Brief. Each line of the data below that carries the word "Combine" needs to be copied.
___ Data to use
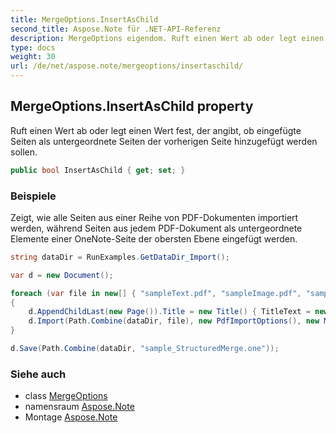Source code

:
 ```yaml
---
title: MergeOptions.InsertAsChild
second_title: Aspose.Note für .NET-API-Referenz
description: MergeOptions eigendom. Ruft einen Wert ab oder legt einen Wert fest der angibt ob eingefügte Seiten als untergeordnete Seiten der vorherigen Seite hinzugefügt werden sollen.
type: docs
weight: 30
url: /de/net/aspose.note/mergeoptions/insertaschild/
---
```

## MergeOptions.InsertAsChild property

Ruft einen Wert ab oder legt einen Wert fest, der angibt, ob eingefügte Seiten als untergeordnete Seiten der vorherigen Seite hinzugefügt werden sollen.

```csharp
public bool InsertAsChild { get; set; }
```

### Beispiele

Zeigt, wie alle Seiten aus einer Reihe von PDF-Dokumenten importiert werden, während Seiten aus jedem PDF-Dokument als untergeordnete Elemente einer OneNote-Seite der obersten Ebene eingefügt werden.

```csharp
string dataDir = RunExamples.GetDataDir_Import();

var d = new Document();

foreach (var file in new[] { "sampleText.pdf", "sampleImage.pdf", "sampleTable.pdf" })
{
    d.AppendChildLast(new Page()).Title = new Title() { TitleText = new RichText() { ParagraphStyle = ParagraphStyle.Default }.Append(file) };
    d.Import(Path.Combine(dataDir, file), new PdfImportOptions(), new MergeOptions() { InsertAt = int.MaxValue, InsertAsChild = true });
}

d.Save(Path.Combine(dataDir, "sample_StructuredMerge.one"));
```

### Siehe auch

* class [MergeOptions](../)
* namensraum [Aspose.Note](../../mergeoptions/)
* Montage [Aspose.Note](../../../)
______
Your solution.
    d.Import(Path.Combine(dataDir, file), new PdfImportOptions(), new MergeOptions() { InsertAt = int.MaxValue, InsertAsChild = true });
d.Save(Path.Combine(dataDir, "sample_StructuredMerge.one"));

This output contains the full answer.